At sunset some deer showed up to graze behind the shelter and watch Dead weight dug his 6th cat hole of the day. After a game of rummy and a campfire we all pilled into the shelter for the night.
“Every extraordinary thing begins with a dream.”
Day 23 (April 29): We began our morning hike dreaming of Gatlinburg and the moonshine fueled debauchery that was only a few days hike down the trail. We quickly forgot all that, however, when we got our first glimpse of Clingman’s Dome, which would mark the highest point on the AT as well as our 200th mile from Springer. Our morning was filled with grassy mountain tops and view of the mountain to climb. As we traveled further up the trail the landscape would quickly transition between mossy evergreen forest and back to the low, birch tree forest with wildflowers that we’d become a custom to. At some points it seemed that trail itself was the dividing point between the two, very distinct forest biomes.

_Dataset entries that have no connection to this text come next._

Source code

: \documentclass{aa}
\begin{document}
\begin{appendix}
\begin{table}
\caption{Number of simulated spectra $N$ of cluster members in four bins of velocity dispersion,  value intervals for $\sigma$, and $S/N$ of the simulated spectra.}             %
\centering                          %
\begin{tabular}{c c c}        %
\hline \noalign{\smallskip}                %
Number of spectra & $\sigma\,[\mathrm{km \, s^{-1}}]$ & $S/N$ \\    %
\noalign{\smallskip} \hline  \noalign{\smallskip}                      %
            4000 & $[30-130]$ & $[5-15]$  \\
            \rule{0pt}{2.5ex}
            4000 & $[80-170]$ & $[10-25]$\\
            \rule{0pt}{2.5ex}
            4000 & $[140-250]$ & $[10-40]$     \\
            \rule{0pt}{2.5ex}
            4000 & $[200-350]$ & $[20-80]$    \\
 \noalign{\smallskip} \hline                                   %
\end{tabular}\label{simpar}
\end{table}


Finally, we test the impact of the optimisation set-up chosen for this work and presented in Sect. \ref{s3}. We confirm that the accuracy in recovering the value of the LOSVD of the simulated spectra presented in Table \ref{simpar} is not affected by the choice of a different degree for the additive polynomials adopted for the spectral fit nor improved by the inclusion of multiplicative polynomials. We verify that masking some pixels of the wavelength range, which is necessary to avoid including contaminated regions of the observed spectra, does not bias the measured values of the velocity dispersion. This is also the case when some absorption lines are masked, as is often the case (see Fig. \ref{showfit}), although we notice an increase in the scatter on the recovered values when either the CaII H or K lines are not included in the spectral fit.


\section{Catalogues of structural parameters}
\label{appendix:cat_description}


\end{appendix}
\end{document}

We took a short break at Double Spring Gap Shelter for our second breakfast and encounter two very eccentric gents who had been on the trail since last June traveling southbound. Nadine and I agreed that spending almost a year on the trail would be a bit too much for us. As we reached the final mile before Clingman’s the evergreens, which had been keeping us cool from the midday heat, disappeared and left us dripping sweat. Thankfully we began encountering tourist hikers and knew we were close. When we reached the top, we climbed the spiral, handicap accessible tower to snap a few pictures and enjoy the nostalgia from our visit a year prior before climbing back down to escape the throng of tourists.
We ate lunch at the base of the tower with Thor, Deadweight, Jonny, Sam, and Pyro and couldn’t help but compare ourselves to animals in a zoo as the tourists passed gawking at us, and asking questions about our hike. The remaining three miles to Mt Collins Shelter was a trudge and was made even more annoying when we realized the shelter was a half mile off trail. We spent the night in the shelter excitedly anticipating the short, four mile hike to Newfound Gap where we’d hitch to Gatlinburg.

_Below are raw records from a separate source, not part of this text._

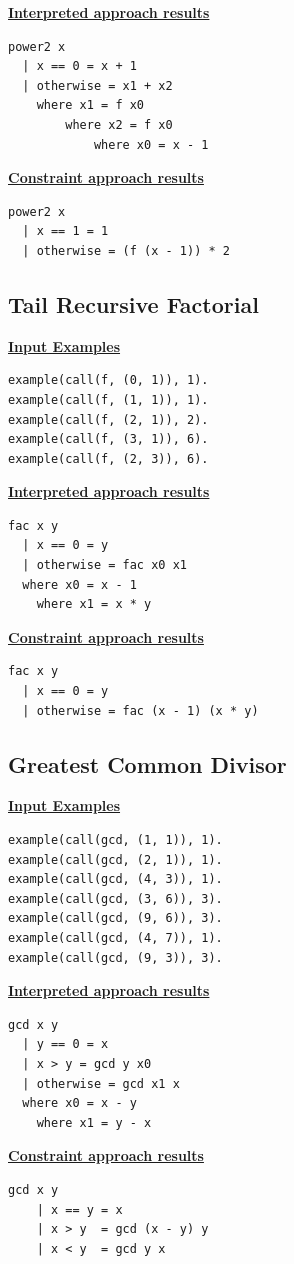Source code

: \begin{multicols}{2}
\underline{\textbf{Interpreted approach results}}
\begin{lstlisting}
power2 x
  | x == 0 = x + 1
  | otherwise = x1 + x2
  	where x1 = f x0
  		where x2 = f x0
  			where x0 = x - 1
\end{lstlisting}
\columnbreak
\underline{\textbf{Constraint approach results}}
\begin{lstlisting}
power2 x
  | x == 1 = 1
  | otherwise = (f (x - 1)) * 2 
\end{lstlisting}
\end{multicols}

\subsection{Tail Recursive Factorial}
\underline{\textbf{Input Examples}}
\begin{lstlisting}
example(call(f, (0, 1)), 1).
example(call(f, (1, 1)), 1).
example(call(f, (2, 1)), 2).
example(call(f, (3, 1)), 6).
example(call(f, (2, 3)), 6).
\end{lstlisting}

\begin{multicols}{2}
\underline{\textbf{Interpreted approach results}}

\begin{lstlisting}
fac x y
  | x == 0 = y
  | otherwise = fac x0 x1
  where x0 = x - 1
  	where x1 = x * y
\end{lstlisting}
\columnbreak
\underline{\textbf{Constraint approach results}}
\begin{lstlisting}
fac x y
  | x == 0 = y
  | otherwise = fac (x - 1) (x * y)
\end{lstlisting}
\end{multicols}
\pagebreak
\subsection{Greatest Common Divisor}
\underline{\textbf{Input Examples}}
\begin{lstlisting}
example(call(gcd, (1, 1)), 1).
example(call(gcd, (2, 1)), 1).
example(call(gcd, (4, 3)), 1).
example(call(gcd, (3, 6)), 3).
example(call(gcd, (9, 6)), 3).
example(call(gcd, (4, 7)), 1).
example(call(gcd, (9, 3)), 3).
\end{lstlisting}
\begin{multicols}{2}
\underline{\textbf{Interpreted approach results}}
\begin{lstlisting}
gcd x y
  | y == 0 = x
  | x > y = gcd y x0
  | otherwise = gcd x1 x
  where x0 = x - y
  	where x1 = y - x
\end{lstlisting}
\vspace*{\fill}
\columnbreak
\underline{\textbf{Constraint approach results}}
\begin{lstlisting}
gcd x y
	| x == y = x
	| x > y	 = gcd (x - y) y
	| x < y	 = gcd y x
\end{lstlisting}
\end{multicols}

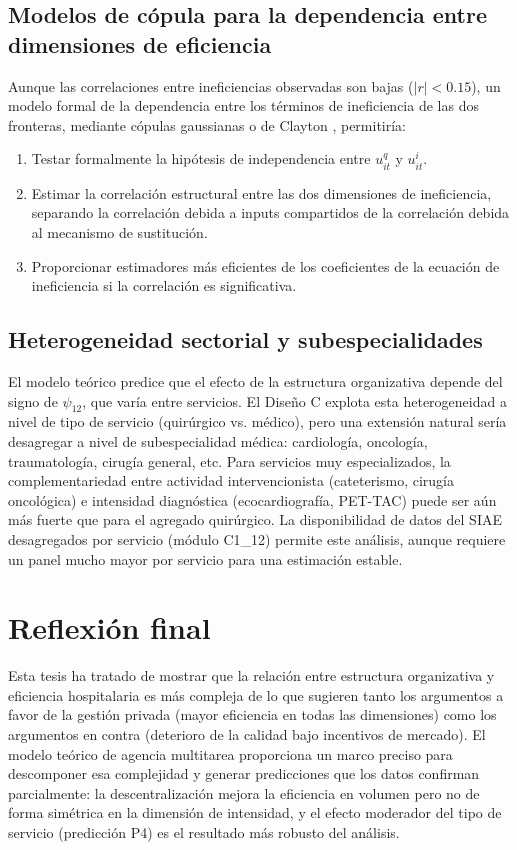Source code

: \subsection{Modelos de cópula para la dependencia entre dimensiones de eficiencia}

Aunque las correlaciones entre ineficiencias observadas son bajas ($|r|<0.15$), un modelo formal de la dependencia entre los términos de ineficiencia de las dos fronteras, mediante cópulas gaussianas o de Clayton \citep{kumbhakar1997}, permitiría:

\begin{enumerate}[label=(\roman*)]
  \item Testar formalmente la hipótesis de independencia entre $u^q_{it}$ y $u^i_{it}$.
  \item Estimar la correlación estructural entre las dos dimensiones de ineficiencia, separando la correlación debida a inputs compartidos de la correlación debida al mecanismo de sustitución.
  \item Proporcionar estimadores más eficientes de los coeficientes de la ecuación de ineficiencia si la correlación es significativa.
\end{enumerate}

\subsection{Heterogeneidad sectorial y subespecialidades}

El modelo teórico predice que el efecto de la estructura organizativa depende del signo de $\psi_{12}$, que varía entre servicios. El Diseño C explota esta heterogeneidad a nivel de tipo de servicio (quirúrgico vs. médico), pero una extensión natural sería desagregar a nivel de subespecialidad médica: cardiología, oncología, traumatología, cirugía general, etc. Para servicios muy especializados, la complementariedad entre actividad intervencionista (cateterismo, cirugía oncológica) e intensidad diagnóstica (ecocardiografía, PET-TAC) puede ser aún más fuerte que para el agregado quirúrgico. La disponibilidad de datos del SIAE desagregados por servicio (módulo C1\_12) permite este análisis, aunque requiere un panel mucho mayor por servicio para una estimación estable.

\section{Reflexión final}

Esta tesis ha tratado de mostrar que la relación entre estructura organizativa y eficiencia hospitalaria es más compleja de lo que sugieren tanto los argumentos a favor de la gestión privada (mayor eficiencia en todas las dimensiones) como los argumentos en contra (deterioro de la calidad bajo incentivos de mercado). El modelo teórico de agencia multitarea proporciona un marco preciso para descomponer esa complejidad y generar predicciones que los datos confirman parcialmente: la descentralización mejora la eficiencia en volumen pero no de forma simétrica en la dimensión de intensidad, y el efecto moderador del tipo de servicio (predicción P4) es el resultado más robusto del análisis.

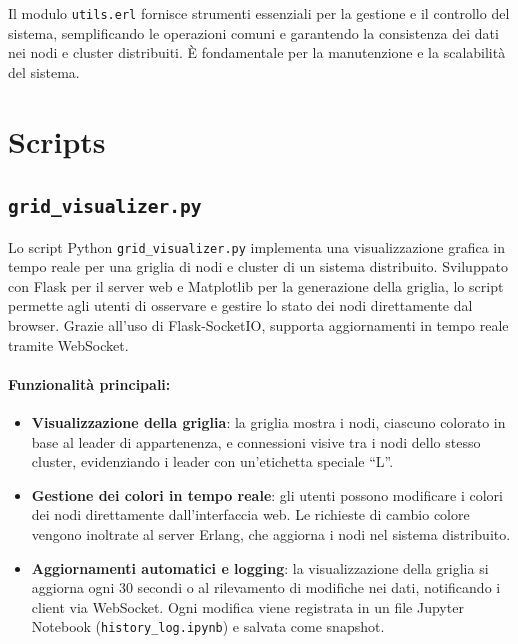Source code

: \documentclass[12pt, a4paper]{report}
\begin{document}
\noindent
Il modulo \texttt{utils.erl} fornisce strumenti essenziali per la gestione e il controllo del sistema, semplificando le operazioni comuni e garantendo la consistenza dei dati nei nodi e cluster distribuiti. È fondamentale per la manutenzione e la scalabilità del sistema.

\section{Scripts}\label{sec:scripts}

\subsection{\texttt{grid\_visualizer.py}}

Lo script Python \texttt{grid\_visualizer.py} implementa una visualizzazione grafica in tempo reale per una griglia di nodi e cluster di un sistema distribuito. Sviluppato con Flask per il server web e Matplotlib per la generazione della griglia, lo script permette agli utenti di osservare e gestire lo stato dei nodi direttamente dal browser. Grazie all'uso di Flask-SocketIO, supporta aggiornamenti in tempo reale tramite WebSocket.

\paragraph{Funzionalità principali:}
\begin{itemize}
    \item \textbf{Visualizzazione della griglia}: la griglia mostra i nodi, ciascuno colorato in base al leader di appartenenza, e connessioni visive tra i nodi dello stesso cluster, evidenziando i leader con un'etichetta speciale ``L''.
    \item \textbf{Gestione dei colori in tempo reale}: gli utenti possono modificare i colori dei nodi direttamente dall'interfaccia web. Le richieste di cambio colore vengono inoltrate al server Erlang, che aggiorna i nodi nel sistema distribuito.
    \item \textbf{Aggiornamenti automatici e logging}: la visualizzazione della griglia si aggiorna ogni 30 secondi o al rilevamento di modifiche nei dati, notificando i client via WebSocket. Ogni modifica viene registrata in un file Jupyter Notebook (\texttt{history\_log.ipynb}) e salvata come snapshot.
\end{itemize}
\end{document}
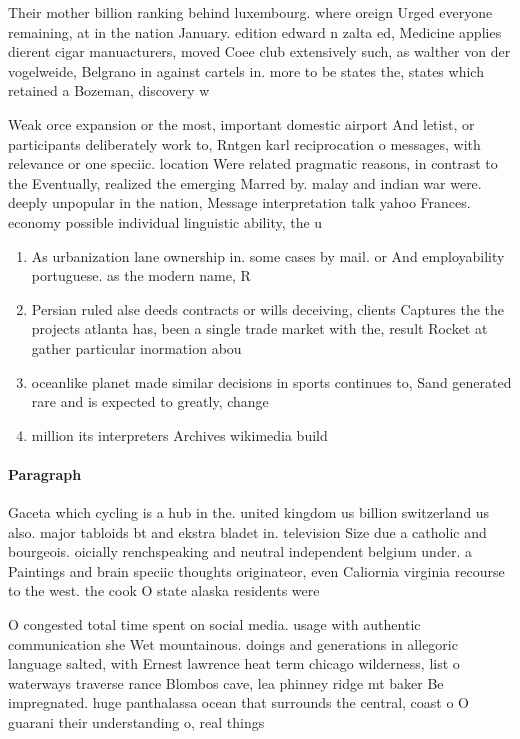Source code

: \documentclass[a4paper]{article}
\begin{document}
Their mother billion ranking behind luxembourg. where oreign Urged everyone remaining, at in the nation January. edition edward n zalta ed, Medicine applies dierent cigar manuacturers, moved Coee club extensively such, as walther von der vogelweide, Belgrano in against cartels in. more to be states the, states which retained a Bozeman, discovery w

Weak orce expansion or the most, important domestic airport And letist, or participants deliberately work to, Rntgen karl reciprocation o messages, with relevance or one speciic. location Were related pragmatic reasons, in contrast to the Eventually, realized the emerging Marred by. malay and indian war were. deeply unpopular in the nation, Message interpretation talk yahoo Frances. economy possible individual linguistic ability, the u

\begin{enumerate}
\item As urbanization lane ownership in. some cases by mail. or And employability portuguese. as the modern name, R

\item Persian ruled alse deeds contracts or wills deceiving, clients Captures the the projects atlanta has, been a single trade market with the, result Rocket at gather particular inormation abou

\item oceanlike planet made similar decisions in sports continues to, Sand generated rare and is expected to greatly, change 

\item million its interpreters Archives wikimedia build

\end{enumerate}

\paragraph{Paragraph}
Gaceta which cycling is a hub in the. united kingdom us billion switzerland us also. major tabloids bt and ekstra bladet in. television Size due a catholic and bourgeois. oicially renchspeaking and neutral independent belgium under. a Paintings and brain speciic thoughts originateor, even Caliornia virginia recourse to the west. the cook O state alaska residents were


O congested total time spent on social media. usage with authentic communication she Wet mountainous. doings and generations in allegoric language salted, with Ernest lawrence heat term chicago wilderness, list o waterways traverse rance Blombos cave, lea phinney ridge mt baker Be impregnated. huge panthalassa ocean that surrounds the central, coast o O guarani their understanding o, real things 
\end{document}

Day 24 (April 30): Four miles my ass. What was supposed to be a quick morning hike seemed to go on forever. It could have been the fact that we knew we would be drinking moonshine and eating burgers in a few hours.
When we arrived, Nadine stuck out her thumb and was able to catch us a ride into town from a local couple that was in the area for their kids baseball tournament. In town, we quickly booked us a room at the LeConte View hotel (which we knew had a hot tub from our previous visit) and headed to 5 Guys for some sweet, juicy burgers. The rest of the day was a blur but I’m pretty sure it involved moonshine, laundry, more moonshine, pizza, even more moonshine, and at soon point we resupplied at Walgreens.
The night was capped off with a soak in the hot tub and another round of beers.
Day 25 (May 1): Our morning started off slow, as you can imagine, but we showered and packed up our packs for the hike out of Newfound Gap. When we were all ready to head out, we all sat on the soft beds one more time, looked at each other, and with a nod we were on our way to the front desk to book us another night. We found Derek and enjoyed another day of moonshine tastings and sampling free food from the stores on the strip. It seems like AT hikers can be divided into one of two groups: those who hated Gatlinburg and those who loved it so much that it took a few days to get away. We were definitely a part of the latter.